- Exercise
Produce an exact transcription of every entry.

- Provided entries

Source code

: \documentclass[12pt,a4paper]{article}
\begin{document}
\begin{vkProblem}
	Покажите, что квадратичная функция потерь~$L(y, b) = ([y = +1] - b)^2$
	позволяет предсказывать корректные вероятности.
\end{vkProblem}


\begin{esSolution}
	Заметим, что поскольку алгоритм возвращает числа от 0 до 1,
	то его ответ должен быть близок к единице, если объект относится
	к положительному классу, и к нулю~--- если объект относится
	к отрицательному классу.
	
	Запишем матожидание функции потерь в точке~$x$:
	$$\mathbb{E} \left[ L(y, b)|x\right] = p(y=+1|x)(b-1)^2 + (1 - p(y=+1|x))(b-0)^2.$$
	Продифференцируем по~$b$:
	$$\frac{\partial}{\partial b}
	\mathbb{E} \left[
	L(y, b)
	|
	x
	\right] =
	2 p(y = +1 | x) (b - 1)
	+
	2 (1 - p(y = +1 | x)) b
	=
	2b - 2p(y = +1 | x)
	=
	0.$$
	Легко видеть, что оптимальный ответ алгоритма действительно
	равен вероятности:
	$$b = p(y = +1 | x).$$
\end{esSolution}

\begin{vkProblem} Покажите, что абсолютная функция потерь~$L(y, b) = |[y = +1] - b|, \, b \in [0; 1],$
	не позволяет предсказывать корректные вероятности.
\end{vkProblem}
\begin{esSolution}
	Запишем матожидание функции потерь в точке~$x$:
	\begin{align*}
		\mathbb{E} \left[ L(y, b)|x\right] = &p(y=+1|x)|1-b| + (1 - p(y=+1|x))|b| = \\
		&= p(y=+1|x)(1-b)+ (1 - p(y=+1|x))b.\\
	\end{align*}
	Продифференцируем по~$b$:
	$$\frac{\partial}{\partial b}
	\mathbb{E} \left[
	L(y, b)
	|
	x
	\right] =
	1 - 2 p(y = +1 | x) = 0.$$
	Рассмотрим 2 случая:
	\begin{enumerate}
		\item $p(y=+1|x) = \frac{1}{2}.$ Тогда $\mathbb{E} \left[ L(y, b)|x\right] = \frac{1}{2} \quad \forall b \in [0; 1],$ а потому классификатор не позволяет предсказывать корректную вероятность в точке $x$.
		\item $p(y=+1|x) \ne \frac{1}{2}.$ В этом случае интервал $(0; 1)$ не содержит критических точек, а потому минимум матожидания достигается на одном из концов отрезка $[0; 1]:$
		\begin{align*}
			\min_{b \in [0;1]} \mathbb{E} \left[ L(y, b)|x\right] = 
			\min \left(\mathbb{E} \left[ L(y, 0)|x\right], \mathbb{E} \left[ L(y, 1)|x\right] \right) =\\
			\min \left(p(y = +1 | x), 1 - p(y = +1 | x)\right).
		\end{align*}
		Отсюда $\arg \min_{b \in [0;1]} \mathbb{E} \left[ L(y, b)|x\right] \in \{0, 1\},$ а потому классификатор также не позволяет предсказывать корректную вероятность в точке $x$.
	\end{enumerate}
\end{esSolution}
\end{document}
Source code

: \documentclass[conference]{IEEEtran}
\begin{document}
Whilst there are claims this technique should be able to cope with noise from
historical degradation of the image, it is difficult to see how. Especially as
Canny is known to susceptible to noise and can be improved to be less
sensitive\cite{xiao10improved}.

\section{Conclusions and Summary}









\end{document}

- Written answer
Source code

: \documentclass[12pt,a4paper]{article}
\begin{document}
\begin{vkProblem}
	Покажите, что квадратичная функция потерь~$L(y, b) = ([y = +1] - b)^2$
	позволяет предсказывать корректные вероятности.
\end{vkProblem}


\begin{esSolution}
	Заметим, что поскольку алгоритм возвращает числа от 0 до 1,
	то его ответ должен быть близок к единице, если объект относится
	к положительному классу, и к нулю~--- если объект относится
	к отрицательному классу.
	
	Запишем матожидание функции потерь в точке~$x$:
	$$\mathbb{E} \left[ L(y, b)|x\right] = p(y=+1|x)(b-1)^2 + (1 - p(y=+1|x))(b-0)^2.$$
	Продифференцируем по~$b$:
	$$\frac{\partial}{\partial b}
	\mathbb{E} \left[
	L(y, b)
	|
	x
	\right] =
	2 p(y = +1 | x) (b - 1)
	+
	2 (1 - p(y = +1 | x)) b
	=
	2b - 2p(y = +1 | x)
	=
	0.$$
	Легко видеть, что оптимальный ответ алгоритма действительно
	равен вероятности:
	$$b = p(y = +1 | x).$$
\end{esSolution}

\begin{vkProblem} Покажите, что абсолютная функция потерь~$L(y, b) = |[y = +1] - b|, \, b \in [0; 1],$
	не позволяет предсказывать корректные вероятности.
\end{vkProblem}
\begin{esSolution}
	Запишем матожидание функции потерь в точке~$x$:
	\begin{align*}
		\mathbb{E} \left[ L(y, b)|x\right] = &p(y=+1|x)|1-b| + (1 - p(y=+1|x))|b| = \\
		&= p(y=+1|x)(1-b)+ (1 - p(y=+1|x))b.\\
	\end{align*}
	Продифференцируем по~$b$:
	$$\frac{\partial}{\partial b}
	\mathbb{E} \left[
	L(y, b)
	|
	x
	\right] =
	1 - 2 p(y = +1 | x) = 0.$$
	Рассмотрим 2 случая:
	\begin{enumerate}
		\item $p(y=+1|x) = \frac{1}{2}.$ Тогда $\mathbb{E} \left[ L(y, b)|x\right] = \frac{1}{2} \quad \forall b \in [0; 1],$ а потому классификатор не позволяет предсказывать корректную вероятность в точке $x$.
		\item $p(y=+1|x) \ne \frac{1}{2}.$ В этом случае интервал $(0; 1)$ не содержит критических точек, а потому минимум матожидания достигается на одном из концов отрезка $[0; 1]:$
		\begin{align*}
			\min_{b \in [0;1]} \mathbb{E} \left[ L(y, b)|x\right] = 
			\min \left(\mathbb{E} \left[ L(y, 0)|x\right], \mathbb{E} \left[ L(y, 1)|x\right] \right) =\\
			\min \left(p(y = +1 | x), 1 - p(y = +1 | x)\right).
		\end{align*}
		Отсюда $\arg \min_{b \in [0;1]} \mathbb{E} \left[ L(y, b)|x\right] \in \{0, 1\},$ а потому классификатор также не позволяет предсказывать корректную вероятность в точке $x$.
	\end{enumerate}
\end{esSolution}
\end{document}
Source code

: \documentclass[conference]{IEEEtran}
\begin{document}
Whilst there are claims this technique should be able to cope with noise from
historical degradation of the image, it is difficult to see how. Especially as
Canny is known to susceptible to noise and can be improved to be less
sensitive\cite{xiao10improved}.

\section{Conclusions and Summary}









\end{document}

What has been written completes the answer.